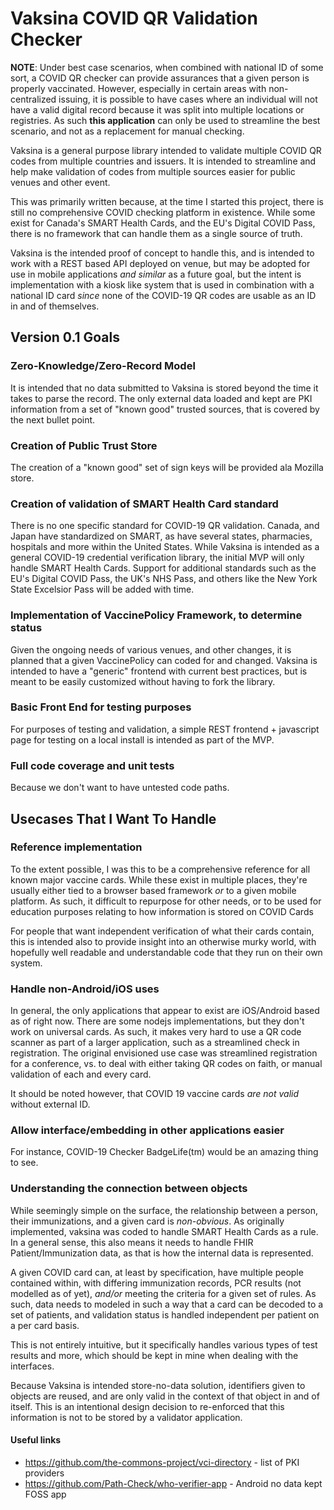 # Vaksina COVID QR Validation Checker

**NOTE**: Under best case scenarios, when combined with national ID of some sort, a COVID QR checker can provide assurances that a given person is properly vaccinated. However, especially in certain areas with non-centralized issuing, it is possible to have cases where an individual will not have a valid digital record because it was split into multiple locations or registries. As such **this application** can only be used to streamline the best scenario, and not as a replacement for manual checking.

Vaksina is a general purpose library intended to validate multiple COVID QR codes from multiple countries and issuers. It is intended to streamline and help make validation of codes from multiple sources easier for public venues and other event.

This was primarily written because, at the time I started this project, there is still no comprehensive COVID checking platform in existence. While some exist for Canada's SMART Health Cards, and the EU's Digital COVID Pass, there is no framework that can handle them as a single source of truth.

Vaksina is the intended proof of concept to handle this, and is intended to work with a REST based API deployed on venue, but may be adopted for use in mobile applications *and similar* as a future goal, but the intent is implementation with a kiosk like system that is used in combination with a national ID card *since* none of the COVID-19 QR codes are usable as an ID in and of themselves.

## Version 0.1 Goals

### Zero-Knowledge/Zero-Record Model

It is intended that no data submitted to Vaksina is stored beyond the time it takes to parse the record. The only external data loaded and kept are PKI information from a set of "known good" trusted sources, that is covered by the next bullet point.

### Creation of Public Trust Store

The creation of a "known good" set of sign keys will be provided ala Mozilla store.

### Creation of validation of SMART Health Card standard

There is no one specific standard for COVID-19 QR validation. Canada, and Japan have standardized on SMART, as have several states, pharmacies, hospitals and more within the United States. While Vaksina is intended as a general COVID-19 credential verification library, the initial MVP will only handle SMART Health Cards. Support for additional standards such as the EU's Digital COVID Pass, the UK's NHS Pass, and others like the New York State Excelsior Pass will be added with time.

### Implementation of VaccinePolicy Framework, to determine status

Given the ongoing needs of various venues, and other changes, it is planned that a given VaccinePolicy can coded for and changed. Vaksina is intended to have a "generic" frontend with current best practices, but is meant to be easily customized without having to fork the library.

### Basic Front End for testing purposes

For purposes of testing and validation, a simple REST frontend + javascript page for testing on a local install is intended as part of the MVP.

### Full code coverage and unit tests

Because we don't want to have untested code paths.

## Usecases That I Want To Handle

### Reference implementation

To the extent possible, I was this to be a comprehensive reference for all known major vaccine cards. While these exist in multiple places, they're usually either tied to a browser based framework *or* to a given mobile platform. As such, it difficult to repurpose for other needs, or to be used for education purposes relating to how information is stored on COVID Cards

For people that want independent verification of what their cards contain, this is intended also to provide insight into an otherwise murky world, with hopefully well readable and understandable code that they run on their own system.

### Handle non-Android/iOS uses

In general, the only applications that appear to exist are iOS/Android based as of right now. There are some nodejs implementations, but they don't work on universal cards. As such, it makes very hard to use a QR code scanner as part of a larger application, such as a streamlined check in registration. The original envisioned use case was streamlined registration for a conference, vs. to deal with either taking QR codes on faith, or manual validation of each and every card.

It should be noted however, that COVID 19 vaccine cards *are not valid* without external ID.

### Allow interface/embedding in other applications easier

For instance, COVID-19 Checker BadgeLife(tm) would be an amazing thing to see.

### Understanding the connection between objects

While seemingly simple on the surface, the relationship between a person, their immunizations, and a given card is *non-obvious*. As originally implemented, vaksina was coded to handle SMART Health Cards as a rule. In a general sense, this also means it needs to handle FHIR Patient/Immunization data, as that is how the internal data is represented.

A given COVID card can, at least by specification, have multiple people contained within, with differing immunization records, PCR results (not modelled as of yet), *and/or* meeting the criteria for a given set of rules. As such, data needs to modeled in such a way that a card can be decoded to a set of patients, and validation status is handled independent per patient on a per card basis.

This is not entirely intuitive, but it specifically handles various types of test results and more, which should be kept in mine when dealing with the interfaces.

Because Vaksina is intended store-no-data solution, identifiers given to objects are reused, and are only valid in the context of that object in and
of itself. This is an intentional design decision to re-enforced that this
information is not to be stored by a validator application.

#### Useful links

* <https://github.com/the-commons-project/vci-directory> - list of PKI providers
* <https://github.com/Path-Check/who-verifier-app> - Android no data kept FOSS app
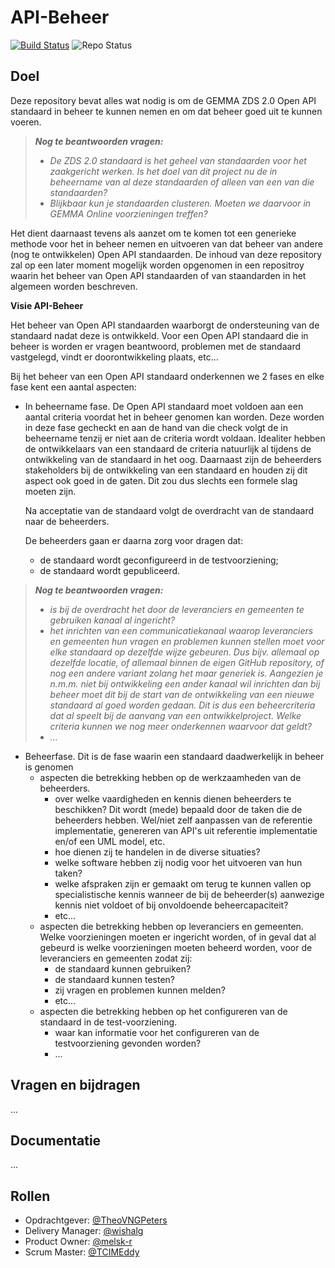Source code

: API-Beheer
=====
[![Build Status](https://jenkins.nlx.io/job/gemma-zaken-build-and-test/badge/icon?style=plastic)](https://jenkins.nlx.io/) ![Repo Status](https://img.shields.io/badge/status-concept-lightgrey.svg?style=plastic)

## Doel

Deze repository bevat alles wat nodig is om de GEMMA ZDS 2.0 Open API standaard in beheer te kunnen nemen en om dat beheer goed uit te kunnen voeren.

> _**Nog te beantwoorden vragen:**_
> - _De ZDS 2.0 standaard is het geheel van standaarden voor het zaakgericht werken. Is het doel van dit project nu de in beheername van al deze standaarden of alleen van een van die standaarden?_
> - _Blijkbaar kun je standaarden clusteren. Moeten we daarvoor in GEMMA Online voorzieningen treffen?_

Het dient daarnaast tevens als aanzet om te komen tot een generieke methode voor het in beheer nemen en uitvoeren van dat beheer van andere (nog te ontwikkelen) Open API standaarden.
De inhoud van deze repository zal op een later moment mogelijk worden opgenomen in een repositroy waarin het beheer van Open API standaarden of van staandarden in het algemeen worden beschreven.

**Visie API-Beheer** 

Het beheer van Open API standaarden waarborgt de ondersteuning van de standaard nadat deze is ontwikkeld.
Voor een Open API standaard die in beheer is worden er vragen beantwoord, problemen met de standaard vastgelegd, vindt er doorontwikkeling plaats, etc... 

Bij het beheer van een Open API standaard onderkennen we 2 fases en elke fase kent een aantal aspecten:
* In beheername fase.
  De Open API standaard moet voldoen aan een aantal criteria voordat het in beheer genomen kan worden.
  Deze worden in deze fase gecheckt en aan de hand van die check volgt de in beheername tenzij er niet aan de
  criteria wordt voldaan. Idealiter hebben de ontwikkelaars van een standaard de criteria natuurlijk al tijdens de
  ontwikkeling van de standaard in het oog. Daarnaast zijn de beheerders stakeholders bij de ontwikkeling van een standaard 
  en houden zij dit aspect ook goed in de gaten. Dit zou dus slechts een formele slag moeten zijn.

  Na acceptatie van de standaard volgt de overdracht van de standaard naar de beheerders.
  
  De beheerders gaan er daarna zorg voor dragen dat:
  - de standaard wordt geconfigureerd in de testvoorziening;
  - de standaard wordt gepubliceerd.

>   _**Nog te beantwoorden vragen:**_ 
>  - _is bij de overdracht het door de leveranciers en gemeenten te gebruiken kanaal al ingericht?_
>  - _het inrichten van een communicatiekanaal waarop leveranciers en gemeenten hun vragen en problemen kunnen stellen moet voor elke standaard op dezelfde wijze gebeuren. Dus bijv. allemaal op dezelfde locatie, of allemaal binnen de eigen GitHub repository, of nog een andere variant zolang het maar generiek is. Aangezien je n.m.m. niet bij ontwikkeling een ander kanaal wil inrichten dan bij beheer moet dit bij de start van de ontwikkeling van een nieuwe standaard al goed worden gedaan. Dit is dus een beheercriteria dat al speelt bij de aanvang van een ontwikkelproject. Welke criteria kunnen we nog meer onderkennen waarvoor dat geldt?_
>  - _..._

* Beheerfase.
  Dit is de fase waarin een standaard daadwerkelijk in beheer is genomen
  - aspecten die betrekking hebben op de werkzaamheden van de beheerders.
    + over welke vaardigheden en kennis dienen beheerders te beschikken? 
    Dit wordt (mede) bepaald door de taken die de beheerders hebben. Wel/niet zelf aanpassen van de referentie implementatie, genereren van API's uit referentie implementatie en/of een UML model, etc.
    + hoe dienen zij te handelen in de diverse situaties?
    + welke software hebben zij nodig voor het uitvoeren van hun taken?
    + welke afspraken zijn er gemaakt om terug te kunnen vallen op specialistische kennis wanneer de bij de beheerder(s) aanwezige 
      kennis niet voldoet of bij onvoldoende beheercapaciteit?
    + etc...
  - aspecten die betrekking hebben op leveranciers en gemeenten.
    Welke voorzieningen moeten er ingericht worden, of in geval dat al gebeurd is welke voorzieningen moeten
    beheerd worden, voor de leveranciers en gemeenten zodat zij:
    + de standaard kunnen gebruiken?
    + de standaard kunnen testen? 
    + zij vragen en problemen kunnen melden?
    + etc...
  - aspecten die betrekking hebben op het configureren van de standaard in de test-voorziening.
    + waar kan informatie voor het configureren van de testvoorziening gevonden worden?
    + ...

## Vragen en bijdragen
...

## Documentatie
...

## Rollen

- Opdrachtgever: [@TheoVNGPeters](https://github.com/TheoVNGPeters)
- Delivery Manager: [@wishalg](https://github.com/wishalg)
- Product Owner: [@melsk-r](https://github.com/melsk-r)
- Scrum Master:  [@TCIMEddy](https://github.com/TCIMEddy)

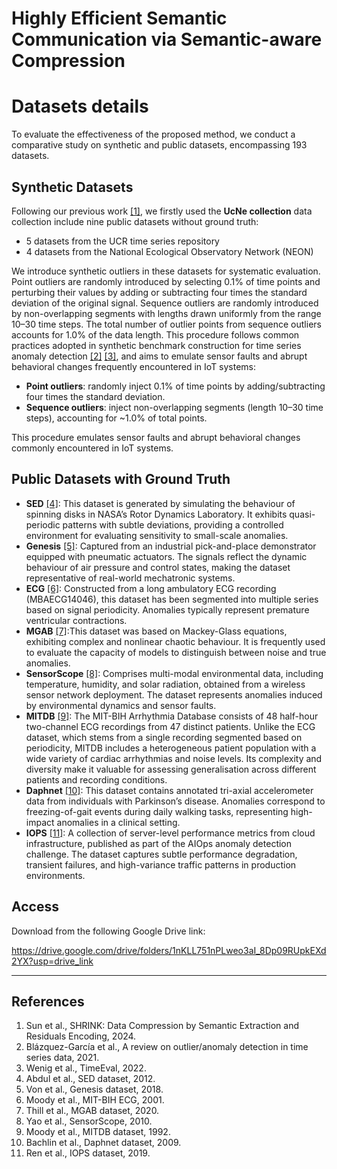 # Highly Efficient Semantic Communication via Semantic-aware Compression





# Datasets details
To evaluate the effectiveness of the proposed method, we conduct a comparative study on synthetic and public datasets, encompassing 193 datasets. 


## Synthetic Datasets
Following our previous work [[1]](#1), we firstly used the **UcNe collection** data collection include nine public datasets without ground truth:
- 5 datasets from the UCR time series repository  
- 4 datasets from the National Ecological Observatory Network (NEON)

<div style='display: none'>  Specifically, five of them are derived from the UCR time series repository and four from the National Ecological Observatory Network (NEON).</div> 

We introduce synthetic outliers in these datasets for systematic evaluation. Point outliers are randomly introduced by selecting 0.1\% of time points and perturbing their values by adding or subtracting four times the standard deviation of the original signal. Sequence outliers are randomly introduced by non-overlapping segments with lengths drawn uniformly from the range 10–30 time steps. The total number of outlier points from sequence outliers accounts for 1.0\% of the data length. This procedure follows common practices adopted in synthetic benchmark construction for time series anomaly detection [[2]](#2) [[3]](#3), and aims to emulate sensor faults and abrupt behavioral changes frequently encountered in IoT systems:
- **Point outliers**: randomly inject 0.1% of time points by adding/subtracting four times the standard deviation.  
- **Sequence outliers**: inject non-overlapping segments (length 10–30 time steps), accounting for ~1.0% of total points.  

This procedure emulates sensor faults and abrupt behavioral changes commonly encountered in IoT systems.  

## Public Datasets with Ground Truth

- **SED** [[4]](#4): This dataset is generated by simulating the behaviour of spinning disks in NASA’s Rotor Dynamics Laboratory. It exhibits quasi-periodic patterns with subtle deviations, providing a controlled environment for evaluating sensitivity to small-scale anomalies.  
- **Genesis** [[5]](#5):  Captured from an industrial pick-and-place demonstrator equipped with pneumatic actuators. The signals reflect the dynamic behaviour of air pressure and control states, making the dataset representative of real-world mechatronic systems. 
- **ECG** [[6]](#6): Constructed from a long ambulatory ECG recording (MBAECG14046), this dataset has been segmented into multiple series based on signal periodicity. Anomalies typically represent premature ventricular contractions. 
- **MGAB** [[7]](#7):This dataset was based on Mackey-Glass equations, exhibiting complex and nonlinear chaotic behaviour. It is frequently used to evaluate the capacity of models to distinguish between noise and true anomalies.
- **SensorScope** [[8]](#8): Comprises multi-modal environmental data, including temperature, humidity, and solar radiation, obtained from a wireless sensor network deployment. The dataset represents anomalies induced by environmental dynamics and sensor faults.
- **MITDB** [[9]](#9): The MIT-BIH Arrhythmia Database consists of 48 half-hour two-channel ECG recordings from 47 distinct patients. Unlike the ECG dataset, which stems from a single recording segmented based on periodicity, MITDB includes a heterogeneous patient population with a wide variety of cardiac arrhythmias and noise levels. Its complexity and diversity make it valuable for assessing generalisation across different patients and recording conditions.
- **Daphnet** [[10]](#10): This dataset contains annotated tri-axial accelerometer data from individuals with Parkinson’s disease. Anomalies correspond to freezing-of-gait events during daily walking tasks, representing high-impact anomalies in a clinical setting.
- **IOPS** [[11]](#11): A collection of server-level performance metrics from cloud infrastructure, published as part of the AIOps anomaly detection challenge. The dataset captures subtle performance degradation, transient failures, and high-variance traffic patterns in production environments.


## Access
Download from the following Google Drive link:

https://drive.google.com/drive/folders/1nKLL751nPLweo3aI_8Dp09RUpkEXd2YX?usp=drive_link

---


## References
1. Sun et al., SHRINK: Data Compression by Semantic Extraction and Residuals Encoding, 2024.  
2. Blázquez-García et al., A review on outlier/anomaly detection in time series data, 2021.  
3. Wenig et al., TimeEval, 2022.  
4. Abdul et al., SED dataset, 2012.  
5. Von et al., Genesis dataset, 2018.  
6. Moody et al., MIT-BIH ECG, 2001.  
7. Thill et al., MGAB dataset, 2020.  
8. Yao et al., SensorScope, 2010.  
9. Moody et al., MITDB dataset, 1992.  
10. Bachlin et al., Daphnet dataset, 2009.  
11. Ren et al., IOPS dataset, 2019.  

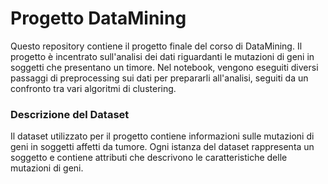 # Progetto DataMining
Questo repository contiene il progetto finale del corso di DataMining. Il progetto è incentrato sull'analisi dei dati riguardanti le mutazioni di geni in soggetti che presentano un timore.
Nel notebook, vengono eseguiti diversi passaggi di preprocessing sui dati per prepararli all'analisi, seguiti da un confronto tra vari algoritmi di clustering.

### Descrizione del Dataset
Il dataset utilizzato per il progetto contiene informazioni sulle mutazioni di geni in soggetti affetti da tumore. 
Ogni istanza del dataset rappresenta un soggetto e contiene attributi che descrivono le caratteristiche delle mutazioni di geni.
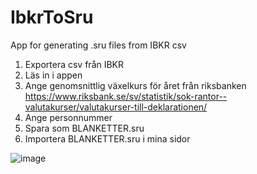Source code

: # IbkrToSru
App for generating .sru files from IBKR csv

1. Exportera csv från IBKR
2. Läs in i appen
3. Ange genomsnittlig växelkurs för året från riksbanken https://www.riksbank.se/sv/statistik/sok-rantor--valutakurser/valutakurser-till-deklarationen/
4. Ange personnummer
5. Spara som BLANKETTER.sru
6. Importera BLANKETTER.sru i mina sidor

![image](https://user-images.githubusercontent.com/1640096/165369340-85d82c2f-aee3-4338-bbd7-7c247b0693c9.png)
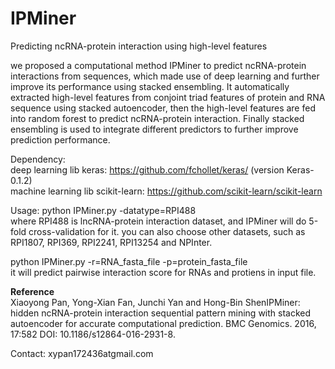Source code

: # IPMiner
Predicting ncRNA-protein interaction using high-level features <br>

we proposed a computational method IPMiner to predict ncRNA-protein interactions from sequences, which made use of deep learning and further improve its performance using stacked 
ensembling. It automatically extracted high-level features from conjoint triad features of protein and RNA sequence using stacked autoencoder, then the high-level features are fed into random forest 
to predict ncRNA-protein 
interaction. Finally stacked ensembling is used to integrate different predictors to further improve prediction performance.

Dependency: <br>
deep learning lib keras: https://github.com/fchollet/keras/  (version Keras-0.1.2)<br>
machine learning lib scikit-learn: https://github.com/scikit-learn/scikit-learn <br>

Usage:
python IPMiner.py -datatype=RPI488  <br>
where RPI488 is lncRNA-protein interaction dataset, and IPMiner will do 5-fold cross-validation for it. you can also choose other datasets, such as RPI1807, RPI369, RPI2241, RPI13254 and NPInter. <br>

python IPMiner.py -r=RNA_fasta_file -p=protein_fasta_file   <br>
it will predict pairwise interaction score for RNAs and protiens in input file.

<b> Reference </b> <br>
Xiaoyong Pan, Yong-Xian Fan, Junchi Yan and Hong-Bin ShenIPMiner: hidden ncRNA-protein interaction sequential pattern mining with stacked autoencoder for accurate computational prediction. BMC Genomics. 2016, 17:582 DOI: 10.1186/s12864-016-2931-8.

Contact: xypan172436atgmail.com
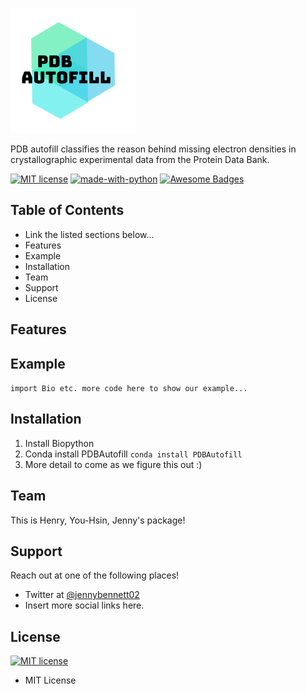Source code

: ![Logo](Logo.png "Logo")

PDB autofill classifies the reason behind missing electron densities in crystallographic experimental data from the Protein Data Bank.

[![MIT license](https://img.shields.io/badge/License-MIT-blue.svg)](https://lbesson.mit-license.org/)
[![made-with-python](https://img.shields.io/badge/Made%20with-Python-1f425f.svg)](https://www.python.org/)
[![Awesome Badges](https://img.shields.io/badge/badges-awesome-green.svg)](https://github.com/Naereen/badges)

## Table of Contents
* Link the listed sections below...
* Features
* Example
* Installation
* Team
* Support
* License

## Features

## Example
`` import Bio
   etc. more code here to show our example... ``

## Installation
1. Install Biopython
2. Conda install PDBAutofill ``conda install PDBAutofill``
3. More detail to come as we figure this out :)

## Team
This is Henry, You-Hsin, Jenny's package!

## Support
Reach out at one of the following places!
* Twitter at [@jennybennett02](https://twitter.com/jennybennett02)
* Insert more social links here.

## License
[![MIT license](https://img.shields.io/badge/License-MIT-blue.svg)](https://lbesson.mit-license.org/)
* MIT License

What needs to be done
Copy only the part of the records that runs from the first line to the line with "This was primarily", ends included, leaving pictures out.

Exercise answer
 # Vaksina COVID QR Validation Checker

**NOTE**: Under best case scenarios, when combined with national ID of some sort, a COVID QR checker can provide assurances that a given person is properly vaccinated. However, especially in certain areas with non-centralized issuing, it is possible to have cases where an individual will not have a valid digital record because it was split into multiple locations or registries. As such **this application** can only be used to streamline the best scenario, and not as a replacement for manual checking.

Vaksina is a general purpose library intended to validate multiple COVID QR codes from multiple countries and issuers. It is intended to streamline and help make validation of codes from multiple sources easier for public venues and other event.

This was primarily written because, at the time I started this project, there is still no comprehensive COVID checking platform in existence. While some exist for Canada's SMART Health Cards, and the EU's Digital COVID Pass, there is no framework that can handle them as a single source of truth.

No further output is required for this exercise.